FAHRENHEITº is a bimonthly magazine of contemporary art and lifestyle that addresses themes from different disciplines of art, criticism and theory. It was founded in 2003 in Mexico City by Rubén José Marshall Tikalova. Its website was launched in 2009; there can be found news from contemporary art and culture, in Spanish, English, and French. The magazine is intended for a range of audiences. Both media and readers have found in FAHRENHEITº a means of staying in contact with the art world. The magazine has received coverage since 2003 in the press, magazines and catalogues, and in a research thesis.

==Content==
The magazine contains articles, artists presentations, manifestations and movements, along with issues related to lifestyle, all of them divided into four sections:
- Intro: Introduces the reader to the theme of the edition along with recognized writers who manage it through three articles: Thesis, Antithesis and Synthesis.

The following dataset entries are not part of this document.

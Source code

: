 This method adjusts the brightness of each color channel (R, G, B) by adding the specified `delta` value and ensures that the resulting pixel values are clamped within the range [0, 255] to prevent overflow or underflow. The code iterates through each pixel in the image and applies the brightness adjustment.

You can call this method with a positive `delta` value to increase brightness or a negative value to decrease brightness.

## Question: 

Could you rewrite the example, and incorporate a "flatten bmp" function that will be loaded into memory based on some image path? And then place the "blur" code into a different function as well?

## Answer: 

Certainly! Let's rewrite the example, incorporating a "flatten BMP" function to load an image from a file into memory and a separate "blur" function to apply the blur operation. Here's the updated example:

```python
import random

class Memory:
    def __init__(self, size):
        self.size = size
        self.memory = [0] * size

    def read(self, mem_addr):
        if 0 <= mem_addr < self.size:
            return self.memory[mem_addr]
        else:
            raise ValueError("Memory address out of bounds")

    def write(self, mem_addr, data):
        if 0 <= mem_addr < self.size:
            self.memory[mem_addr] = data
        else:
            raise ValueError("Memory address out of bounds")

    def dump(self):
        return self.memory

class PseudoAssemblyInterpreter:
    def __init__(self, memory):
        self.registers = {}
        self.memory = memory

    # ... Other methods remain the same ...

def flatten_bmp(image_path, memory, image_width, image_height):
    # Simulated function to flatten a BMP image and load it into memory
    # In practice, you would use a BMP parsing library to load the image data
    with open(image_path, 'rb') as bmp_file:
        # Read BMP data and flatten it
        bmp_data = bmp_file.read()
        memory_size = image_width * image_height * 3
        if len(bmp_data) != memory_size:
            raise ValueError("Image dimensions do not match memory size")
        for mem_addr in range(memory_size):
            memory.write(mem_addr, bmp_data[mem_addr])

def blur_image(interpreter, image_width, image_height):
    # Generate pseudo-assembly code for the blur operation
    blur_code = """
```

- Art: Develops the theme of the magazine from the perspective of different forms of art and culture: visual arts, film, performing arts, music, literature, architecture. Featuring the work of artist, writers or curators through the articles: Paper Museum, Portfolio, Laboratory, From Exile (with the kind support of Casa Refugio Citlaltépetl, Mexico – whose main objective is to host writers, who are prosecuted or threatened in their original countries); and articles and interviews that examine the owe of arts professionals: Profile, Film (by Cineteca Nacional] (National Film Archives, Mexico), Sound, Web Art and Architecture.

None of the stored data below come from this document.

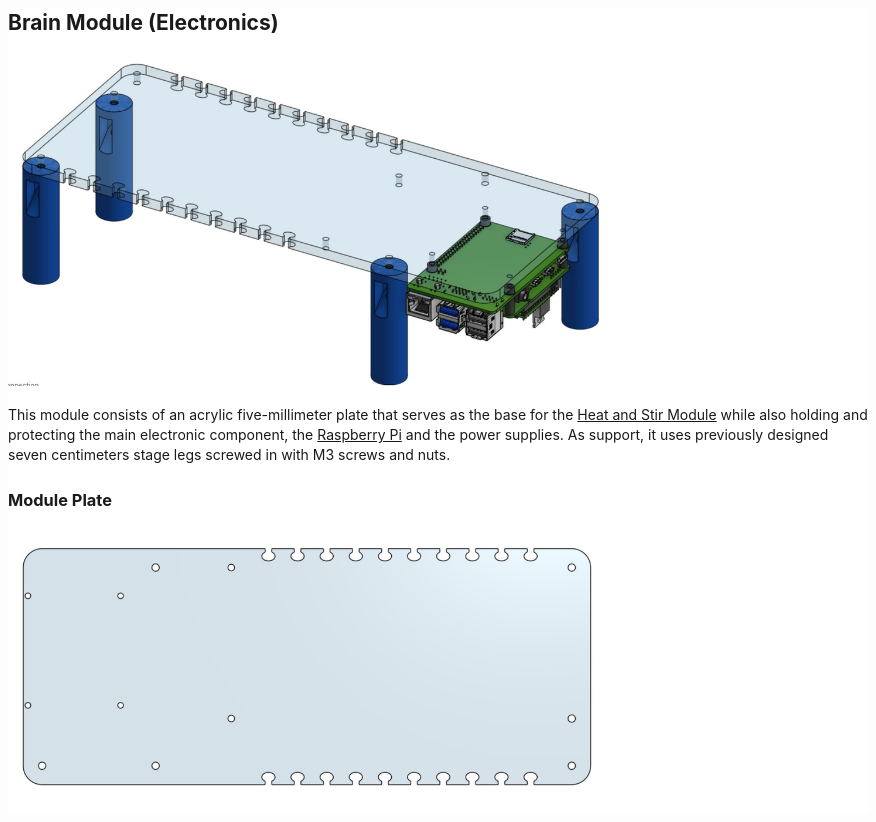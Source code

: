 ## Brain Module (Electronics)
<img src="Brain_render.jpg" width="600"> 

This module consists of an acrylic five-millimeter plate that serves as the base for the [Heat and Stir Module](/Platform_Modules/Heat_Stir_Module/Readme.md) while also holding and protecting the main electronic component, the [Raspberry Pi](addlink_to_info_of_rasp) and the power supplies. As support, it uses previously designed seven centimeters stage legs screwed in with M3 screws and nuts.

### Module Plate
<img src="Plate_render.jpg" width="600">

- Gallery: Analyzes recent exhibitions, events of interest and the art market through the articles: Gallery, Special Coverages, Art Market (by Sotheby's New York).

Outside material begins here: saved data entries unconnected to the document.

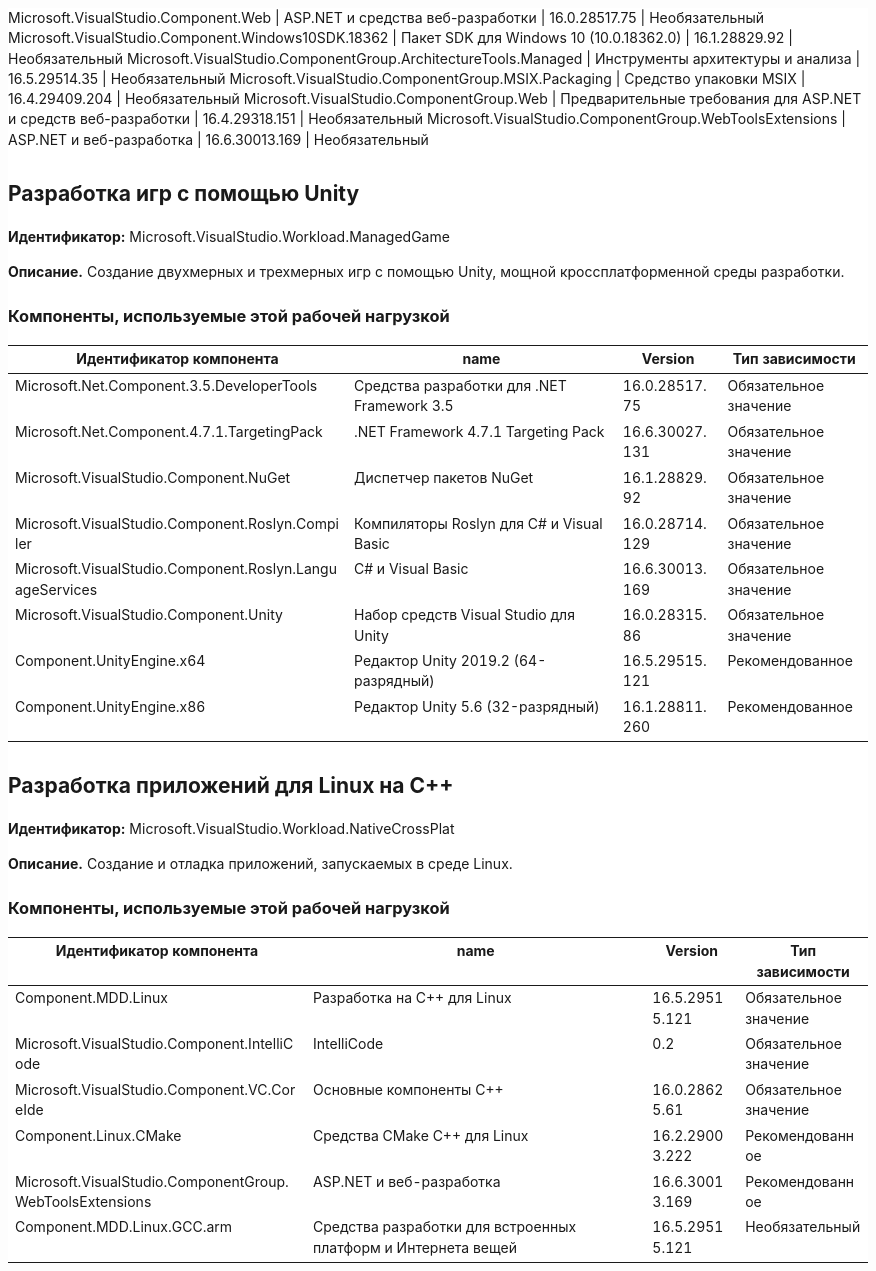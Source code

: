 Microsoft.VisualStudio.Component.Web | ASP.NET и средства веб-разработки | 16.0.28517.75 | Необязательный
Microsoft.VisualStudio.Component.Windows10SDK.18362 | Пакет SDK для Windows 10 (10.0.18362.0) | 16.1.28829.92 | Необязательный
Microsoft.VisualStudio.ComponentGroup.ArchitectureTools.Managed | Инструменты архитектуры и анализа | 16.5.29514.35 | Необязательный
Microsoft.VisualStudio.ComponentGroup.MSIX.Packaging | Средство упаковки MSIX | 16.4.29409.204 | Необязательный
Microsoft.VisualStudio.ComponentGroup.Web | Предварительные требования для ASP.NET и средств веб-разработки | 16.4.29318.151 | Необязательный
Microsoft.VisualStudio.ComponentGroup.WebToolsExtensions | ASP.NET и веб-разработка | 16.6.30013.169 | Необязательный

## <a name="game-development-with-unity"></a>Разработка игр с помощью Unity

**Идентификатор:** Microsoft.VisualStudio.Workload.ManagedGame

**Описание.** Создание двухмерных и трехмерных игр с помощью Unity, мощной кроссплатформенной среды разработки.

### <a name="components-included-by-this-workload"></a>Компоненты, используемые этой рабочей нагрузкой

Идентификатор компонента | name | Version | Тип зависимости
--- | --- | --- | ---
Microsoft.Net.Component.3.5.DeveloperTools | Средства разработки для .NET Framework 3.5 | 16.0.28517.75 | Обязательное значение
Microsoft.Net.Component.4.7.1.TargetingPack | .NET Framework 4.7.1 Targeting Pack | 16.6.30027.131 | Обязательное значение
Microsoft.VisualStudio.Component.NuGet | Диспетчер пакетов NuGet | 16.1.28829.92 | Обязательное значение
Microsoft.VisualStudio.Component.Roslyn.Compiler | Компиляторы Roslyn для C# и Visual Basic | 16.0.28714.129 | Обязательное значение
Microsoft.VisualStudio.Component.Roslyn.LanguageServices | C# и Visual Basic | 16.6.30013.169 | Обязательное значение
Microsoft.VisualStudio.Component.Unity | Набор средств Visual Studio для Unity | 16.0.28315.86 | Обязательное значение
Component.UnityEngine.x64 | Редактор Unity 2019.2 (64-разрядный) | 16.5.29515.121 | Рекомендованное
Component.UnityEngine.x86 | Редактор Unity 5.6 (32-разрядный) | 16.1.28811.260 | Рекомендованное

## <a name="linux-development-with-c"></a>Разработка приложений для Linux на C++

**Идентификатор:** Microsoft.VisualStudio.Workload.NativeCrossPlat

**Описание.** Создание и отладка приложений, запускаемых в среде Linux.

### <a name="components-included-by-this-workload"></a>Компоненты, используемые этой рабочей нагрузкой

Идентификатор компонента | name | Version | Тип зависимости
--- | --- | --- | ---
Component.MDD.Linux | Разработка на C++ для Linux | 16.5.29515.121 | Обязательное значение
Microsoft.VisualStudio.Component.IntelliCode | IntelliCode | 0.2 | Обязательное значение
Microsoft.VisualStudio.Component.VC.CoreIde | Основные компоненты C++ | 16.0.28625.61 | Обязательное значение
Component.Linux.CMake | Средства CMake C++ для Linux | 16.2.29003.222 | Рекомендованное
Microsoft.VisualStudio.ComponentGroup.WebToolsExtensions | ASP.NET и веб-разработка | 16.6.30013.169 | Рекомендованное
Component.MDD.Linux.GCC.arm | Средства разработки для встроенных платформ и Интернета вещей | 16.5.29515.121 | Необязательный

- Contemporary: Finishes the issue of the magazine with articles on lifestyle: Fashion, Design, Latitude (travels), Guide of Events from Mexico and worldwide, Haute Cuisine and Wines. The magazine concludes with a space dedicated to readers, who are invited to share a photo so that other readers can know them.

==Collaborators==
The magazine's collaborators have included José Gordon, Mónica Lavín, Nicolás Alvarado, Luigi Amara, Marc Sagaert, Julio Patán, Roberto Pliego, Cineteca Nacional Mexico, and Sotheby's New York.

== Website ==
The site is a channel of news of art and lifestyle both Mexican and international, it presents new daily information in its different sections. It was launched in 2009, and since then it has been exponentially growing, with presence in social networks.

==Achievements==
From the beginning, FAHRENHEITº has been involved with art and culture life in Mexico, both as media, and as partner in platforms that support young artists. Its main objective is to be an agent in the development, promotion and growing of art and culture. The support of French Embassy in Mexico has been fundamental during the life of the magazine, the magazine has also maintained a close relation to the Alliance Française Mexique. FAHRENHEITº also had the privilege to participate as partner in the bi-national contest, Miradas Cruzadas (Regards Croisés) with other institutions from government and private sector, and the winners of this contest experimented the cultural exchange through the photography.